Apr. 27, 2019

Douglas Gordon


Douglas Gordon

CEO, CanEx JamaicA

Though the industry is moving at breakneck speed, obstacles remain, and emerging players must remain as nimble and aggressive as possible.


Douglas Gordon has almost 30 years of experience in finance, the media, sales, and marketing. He began his career in commercial banking with the Bank of America. In 2016 he founded CanEx Jamaica.

What potential does the medical cannabis industry in Jamaica?

It has tremendous potential and the opportunity to unlock substantive economic growth and productivity within the nation's work force. When you look at some the statistics coming out of places like Colorado, which have seen welcomed bumps to their tax income, even more impressive is the economic stimulation throughout the industry's entire ecosystem; the small businesses and job creation that help people buy new cars, eat out more often in restaurants, spend more at the supermarket, take classes, and so forth. The economic boost is significant, particularly when you look at our population of 2.9 million people; you realize the great potential on a per capita basis. The potential economic impact is quite significant and makes it that much more urgent for the proverbial powers that be to streamline some of the red tape and bureaucracy that has been an impediment to the growth and expansion in the industry in Jamaica.

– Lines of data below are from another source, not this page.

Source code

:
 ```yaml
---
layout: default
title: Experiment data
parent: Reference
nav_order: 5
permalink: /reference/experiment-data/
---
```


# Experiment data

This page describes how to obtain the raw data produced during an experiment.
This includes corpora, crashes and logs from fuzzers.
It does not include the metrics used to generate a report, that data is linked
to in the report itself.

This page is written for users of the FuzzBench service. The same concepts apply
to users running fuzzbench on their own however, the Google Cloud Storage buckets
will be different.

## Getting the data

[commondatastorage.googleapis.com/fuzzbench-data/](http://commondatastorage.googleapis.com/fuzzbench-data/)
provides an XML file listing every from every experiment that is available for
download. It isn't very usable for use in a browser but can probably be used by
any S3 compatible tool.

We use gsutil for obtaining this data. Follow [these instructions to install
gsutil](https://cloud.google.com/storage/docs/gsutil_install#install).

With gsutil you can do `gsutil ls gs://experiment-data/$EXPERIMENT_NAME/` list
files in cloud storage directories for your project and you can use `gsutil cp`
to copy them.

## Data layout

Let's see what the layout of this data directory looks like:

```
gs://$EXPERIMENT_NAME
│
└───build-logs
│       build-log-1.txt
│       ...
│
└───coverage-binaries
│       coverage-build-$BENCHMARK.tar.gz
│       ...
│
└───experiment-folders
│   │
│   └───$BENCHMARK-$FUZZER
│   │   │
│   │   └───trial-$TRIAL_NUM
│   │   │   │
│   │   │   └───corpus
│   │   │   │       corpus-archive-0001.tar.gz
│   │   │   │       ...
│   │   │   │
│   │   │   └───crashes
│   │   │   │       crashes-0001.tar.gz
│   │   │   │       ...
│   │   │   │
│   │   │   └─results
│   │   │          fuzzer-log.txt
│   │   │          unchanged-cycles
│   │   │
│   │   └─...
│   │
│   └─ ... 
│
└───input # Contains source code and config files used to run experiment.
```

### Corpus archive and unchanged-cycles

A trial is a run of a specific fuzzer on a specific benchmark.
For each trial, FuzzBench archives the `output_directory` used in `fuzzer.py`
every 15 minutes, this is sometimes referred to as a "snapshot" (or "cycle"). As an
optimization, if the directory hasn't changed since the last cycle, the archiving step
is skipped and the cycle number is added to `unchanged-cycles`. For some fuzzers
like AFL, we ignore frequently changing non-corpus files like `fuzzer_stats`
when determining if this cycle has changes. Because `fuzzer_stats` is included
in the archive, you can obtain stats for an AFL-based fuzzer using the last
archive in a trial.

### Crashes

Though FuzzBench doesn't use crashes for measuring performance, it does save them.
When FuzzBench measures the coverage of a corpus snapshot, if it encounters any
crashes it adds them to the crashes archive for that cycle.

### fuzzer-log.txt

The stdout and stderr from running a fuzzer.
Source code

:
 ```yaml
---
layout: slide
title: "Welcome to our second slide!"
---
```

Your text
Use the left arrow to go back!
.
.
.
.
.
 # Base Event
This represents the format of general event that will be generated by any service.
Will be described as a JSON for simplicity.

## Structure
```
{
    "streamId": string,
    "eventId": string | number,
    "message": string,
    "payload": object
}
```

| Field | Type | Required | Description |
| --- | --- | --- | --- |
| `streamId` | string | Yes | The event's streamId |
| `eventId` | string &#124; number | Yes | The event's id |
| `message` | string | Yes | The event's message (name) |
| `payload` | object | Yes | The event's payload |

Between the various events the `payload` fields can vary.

What is your greater vision, and how has it unfolded?

CanEx aimed from inception to be a platform that brings together like-minded individuals and industry leaders from across the globe to advance the industry. Jamaica is the cultural and symbolic epicenter of cannabis and ganja, so it's quite an appropriate location to bring people from around the world to discuss the evolution of the industry. Additionally, CanEx strives to play a globally significant role, which is why we have always had such an international array of speakers and participants. Thus, we will continue to build the conference and push especially in the Caribbean and LATAM to establish ourselves as a global platform to bring stakeholders together to exchange ideas, build relationships and pursue ideas that will advance the industry.

How does Jamaica's cannabis industry measure in comparison to the wider region, and how can it compete with larger producers?

At present, Jamaica is a leader in the Caribbean and, in some respects, even in Latin and South America when it comes to the evolution of its market. The 'Jamaica' brand, along with a competitive cost structure, represent tremendous assets that can be leveraged via flower and oil, finished products, and the many ancillary opportunities from medical and lifestyle tourism to research, education, and nutraceuticals.

Amidst all the hype, is there still room for new players in the sector?

Many players are emerging in the industry across a range of different verticals. However, there is still tremendous room for growth and participation. It is certainly a competitive landscape, and you must be prepared to compete in a global marketplace that's moving at warp speed. So, in many instances, even while you are still tweaking your plan, you have to be prepared to pull the trigger and move forward. Jamaica has tremendous potential within this space, but the industry must move much faster to take advantage of its innate strengths to fully benefit.

Does the sudden attractiveness of medical marijuana represent a risk for small farmers?

For small farmers, like everyone else, the legal medical industry holds exceptional opportunity. The reality is that the legal cannabis industry is highly regulated and accordingly, there are a number of factors that play a key role in driving success. These go way beyond an innate passion or experience in growing in the more traditional sense. The new landscape requires enhanced skills and resources to succeed, and additional considerations must be taken into account to be successful growing a plant that is subject to all the different SOPs, regulations, and parameters that define acceptable and marketable use in a global market place.

What are your goals and strategy for the coming year?

We expect to drive more global participation through our exhibitors and attendees. In 2018, we had attendees from 23 countries and expect that number to increase, particularly given our efforts and partnerships in the Caribbean and LATAM markets. We have also taken steps to expand our footprint globally. Our goal remains to create a high-value global conference that takes place in Jamaica so that we can bring the best and brightest of the industry together, from business leadership to medicine, science, legal, and regulatory expertise.